Le Libor permet d'apprécier la stabilité du système financier. Il s'agit du taux moyen auquel une sélection de banques londoniennes veut s'accorder des prêts en dollars américains. Prêts dont la durée varie : un mois pour Libor 1 mois, trois mois pour le Libor 3 mois, etc. Ce taux à court terme sert de référence pour établir la rémunération de nombreux instruments financiers (produits dérivés, emprunts bancaires, obligations à coupon variable...). Plus le Libor est élevé, plus les banques se méfient de leurs homologues.
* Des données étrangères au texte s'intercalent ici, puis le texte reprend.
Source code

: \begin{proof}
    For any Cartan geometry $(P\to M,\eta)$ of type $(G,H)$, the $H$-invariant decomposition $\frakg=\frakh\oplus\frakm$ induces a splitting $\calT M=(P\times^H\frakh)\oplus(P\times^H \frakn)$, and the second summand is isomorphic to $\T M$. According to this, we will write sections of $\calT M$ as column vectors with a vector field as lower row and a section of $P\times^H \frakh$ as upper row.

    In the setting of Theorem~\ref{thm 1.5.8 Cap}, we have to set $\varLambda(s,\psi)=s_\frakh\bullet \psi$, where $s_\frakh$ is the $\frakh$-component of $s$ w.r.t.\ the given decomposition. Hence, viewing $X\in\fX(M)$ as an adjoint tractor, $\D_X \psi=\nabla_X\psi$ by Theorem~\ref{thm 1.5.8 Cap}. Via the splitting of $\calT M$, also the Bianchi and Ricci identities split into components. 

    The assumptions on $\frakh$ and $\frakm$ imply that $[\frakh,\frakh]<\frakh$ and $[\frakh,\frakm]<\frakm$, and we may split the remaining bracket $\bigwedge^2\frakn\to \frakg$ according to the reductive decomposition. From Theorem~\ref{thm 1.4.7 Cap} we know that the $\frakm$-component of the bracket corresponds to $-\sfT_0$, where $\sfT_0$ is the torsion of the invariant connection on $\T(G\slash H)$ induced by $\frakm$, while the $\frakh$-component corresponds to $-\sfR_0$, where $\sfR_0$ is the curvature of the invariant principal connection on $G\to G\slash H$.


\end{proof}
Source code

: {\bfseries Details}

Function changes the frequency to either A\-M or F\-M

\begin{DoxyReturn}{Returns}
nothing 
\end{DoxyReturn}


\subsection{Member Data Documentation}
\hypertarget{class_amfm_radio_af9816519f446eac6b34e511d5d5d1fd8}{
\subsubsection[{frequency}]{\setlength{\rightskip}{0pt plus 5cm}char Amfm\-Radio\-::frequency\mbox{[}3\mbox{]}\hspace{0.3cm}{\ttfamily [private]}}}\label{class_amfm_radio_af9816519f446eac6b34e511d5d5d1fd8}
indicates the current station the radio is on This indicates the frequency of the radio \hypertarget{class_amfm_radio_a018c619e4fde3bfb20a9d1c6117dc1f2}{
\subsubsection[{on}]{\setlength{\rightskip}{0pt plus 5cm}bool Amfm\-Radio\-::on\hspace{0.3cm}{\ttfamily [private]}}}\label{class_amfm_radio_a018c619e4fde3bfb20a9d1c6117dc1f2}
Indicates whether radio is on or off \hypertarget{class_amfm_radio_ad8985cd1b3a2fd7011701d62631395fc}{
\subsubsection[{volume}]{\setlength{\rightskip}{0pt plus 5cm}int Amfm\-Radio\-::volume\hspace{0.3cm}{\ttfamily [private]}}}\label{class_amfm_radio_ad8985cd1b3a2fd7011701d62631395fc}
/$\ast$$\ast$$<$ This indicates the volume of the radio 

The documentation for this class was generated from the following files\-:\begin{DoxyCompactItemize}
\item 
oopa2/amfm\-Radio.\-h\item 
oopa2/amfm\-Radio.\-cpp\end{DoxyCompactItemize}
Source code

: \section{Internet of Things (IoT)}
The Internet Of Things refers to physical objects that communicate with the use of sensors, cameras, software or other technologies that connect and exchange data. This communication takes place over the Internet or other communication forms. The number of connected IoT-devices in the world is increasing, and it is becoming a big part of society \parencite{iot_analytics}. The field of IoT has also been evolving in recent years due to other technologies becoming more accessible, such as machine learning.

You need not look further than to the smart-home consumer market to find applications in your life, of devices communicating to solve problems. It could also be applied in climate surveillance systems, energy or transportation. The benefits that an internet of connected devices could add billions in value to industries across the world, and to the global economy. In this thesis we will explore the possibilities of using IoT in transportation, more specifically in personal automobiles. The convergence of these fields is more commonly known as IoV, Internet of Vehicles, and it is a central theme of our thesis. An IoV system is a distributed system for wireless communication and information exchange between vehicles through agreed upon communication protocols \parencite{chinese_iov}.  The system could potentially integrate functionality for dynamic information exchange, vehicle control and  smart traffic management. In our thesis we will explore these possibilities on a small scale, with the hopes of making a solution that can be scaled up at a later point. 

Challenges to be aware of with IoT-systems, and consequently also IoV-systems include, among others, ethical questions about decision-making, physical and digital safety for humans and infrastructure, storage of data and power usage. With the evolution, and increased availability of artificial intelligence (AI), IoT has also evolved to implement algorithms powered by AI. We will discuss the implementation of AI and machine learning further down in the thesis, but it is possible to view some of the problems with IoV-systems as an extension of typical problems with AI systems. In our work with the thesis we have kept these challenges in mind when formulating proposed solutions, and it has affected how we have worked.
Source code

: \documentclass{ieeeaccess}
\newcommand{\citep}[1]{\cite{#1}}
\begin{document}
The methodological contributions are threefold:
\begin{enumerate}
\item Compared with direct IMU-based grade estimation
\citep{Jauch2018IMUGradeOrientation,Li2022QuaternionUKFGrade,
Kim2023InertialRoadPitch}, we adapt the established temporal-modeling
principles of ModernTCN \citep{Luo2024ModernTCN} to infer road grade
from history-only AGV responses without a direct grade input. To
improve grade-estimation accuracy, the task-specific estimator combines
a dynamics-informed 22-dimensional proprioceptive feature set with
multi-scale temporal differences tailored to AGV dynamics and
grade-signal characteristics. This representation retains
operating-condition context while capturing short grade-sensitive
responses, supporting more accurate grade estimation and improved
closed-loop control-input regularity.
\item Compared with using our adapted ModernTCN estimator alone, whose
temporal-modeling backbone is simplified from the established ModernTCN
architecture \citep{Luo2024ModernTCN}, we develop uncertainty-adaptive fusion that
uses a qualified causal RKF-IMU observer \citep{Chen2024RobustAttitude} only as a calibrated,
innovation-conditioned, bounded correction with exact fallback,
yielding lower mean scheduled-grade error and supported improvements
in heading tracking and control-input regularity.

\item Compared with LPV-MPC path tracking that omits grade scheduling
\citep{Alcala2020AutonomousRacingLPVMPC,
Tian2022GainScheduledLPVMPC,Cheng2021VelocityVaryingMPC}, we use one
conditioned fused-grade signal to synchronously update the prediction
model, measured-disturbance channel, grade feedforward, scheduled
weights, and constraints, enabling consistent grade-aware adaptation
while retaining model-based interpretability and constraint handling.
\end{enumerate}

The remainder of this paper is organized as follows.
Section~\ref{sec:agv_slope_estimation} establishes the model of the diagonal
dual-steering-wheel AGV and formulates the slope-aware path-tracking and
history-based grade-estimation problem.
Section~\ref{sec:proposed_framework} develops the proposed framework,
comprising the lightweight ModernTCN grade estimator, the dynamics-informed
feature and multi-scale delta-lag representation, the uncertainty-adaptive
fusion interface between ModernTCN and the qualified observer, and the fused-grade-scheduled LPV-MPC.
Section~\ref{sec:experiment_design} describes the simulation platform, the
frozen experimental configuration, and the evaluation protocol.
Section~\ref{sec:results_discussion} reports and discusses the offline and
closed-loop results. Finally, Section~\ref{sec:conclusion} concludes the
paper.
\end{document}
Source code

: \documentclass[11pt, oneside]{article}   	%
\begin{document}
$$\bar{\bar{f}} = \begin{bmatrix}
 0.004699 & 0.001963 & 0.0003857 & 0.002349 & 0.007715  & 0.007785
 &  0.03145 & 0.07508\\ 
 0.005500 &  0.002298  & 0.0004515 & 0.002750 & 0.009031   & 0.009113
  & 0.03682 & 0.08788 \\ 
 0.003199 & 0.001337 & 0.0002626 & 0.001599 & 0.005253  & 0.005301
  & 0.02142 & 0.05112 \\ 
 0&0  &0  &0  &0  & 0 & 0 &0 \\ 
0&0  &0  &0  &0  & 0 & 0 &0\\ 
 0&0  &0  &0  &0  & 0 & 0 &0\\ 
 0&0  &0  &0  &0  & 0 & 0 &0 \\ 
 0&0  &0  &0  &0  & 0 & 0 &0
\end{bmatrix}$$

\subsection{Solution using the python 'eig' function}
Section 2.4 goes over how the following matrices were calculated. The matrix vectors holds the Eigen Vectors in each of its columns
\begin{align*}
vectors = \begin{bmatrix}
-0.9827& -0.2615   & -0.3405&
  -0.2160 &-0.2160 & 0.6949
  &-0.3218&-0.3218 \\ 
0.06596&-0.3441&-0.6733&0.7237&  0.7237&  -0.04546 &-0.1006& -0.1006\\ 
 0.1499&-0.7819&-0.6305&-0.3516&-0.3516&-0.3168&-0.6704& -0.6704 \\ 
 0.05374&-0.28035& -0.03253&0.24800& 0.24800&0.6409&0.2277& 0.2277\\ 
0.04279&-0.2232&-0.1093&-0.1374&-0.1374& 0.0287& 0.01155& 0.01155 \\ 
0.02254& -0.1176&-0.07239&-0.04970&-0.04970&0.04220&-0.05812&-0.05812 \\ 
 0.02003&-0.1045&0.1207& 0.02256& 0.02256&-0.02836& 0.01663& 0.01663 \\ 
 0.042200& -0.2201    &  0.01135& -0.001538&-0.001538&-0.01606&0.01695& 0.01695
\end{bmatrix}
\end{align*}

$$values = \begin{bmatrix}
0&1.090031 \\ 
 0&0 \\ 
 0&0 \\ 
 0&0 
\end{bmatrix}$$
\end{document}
Le graphique ci-dessus montre que le Libor 3 mois remonte progressivement depuis fin 2015. A 2,32% fin août 2018, il a retrouvé son niveau de novembre 2008.

Les ménages américains, qui s'étaient sur-endettés à l'époque des subprimes, sont-ils toujours accros à la dette ? L'euphorie du début des années 2000 (la dette des ménages a presque doublé entre 2000 et 2007) a laissé place à une période d'accalmie entre 2008 et 2011. Depuis, la progression de l'encours de la dette des ménages nord-américains a repris : +12,3% depuis 2012. Mais ce n'est pas tant l'augmentation de la dette qui inquiète les spécialistes que la structure de celle-ci. Si les prêts immobiliers pèsent toujours bon poids, leur part a considérablement diminué, passée de 75% en 2008 à 66,5% en 2018.

D'autres secteurs que celui de la pierre ont pris le relais. C'est le cas de la dette étudiante, qui a plus que doublé en dix ans (+144%), à 1 531 milliards de dollars au 2e trimestre 2018, et du crédit automobile, passé de 798 milliards en 2008 à 1 125 milliards (+41%). Et les organismes prêteurs ne sont pas tenus de vérifier la solvabilité de leurs clients avant d'accorder les crédits automobiles. Des pratiques qui entraînent des impayés et biaisent les calculs de taux de défaillance des paquets de prêts titrisés. Il y a là comme un goût de déjà-vu.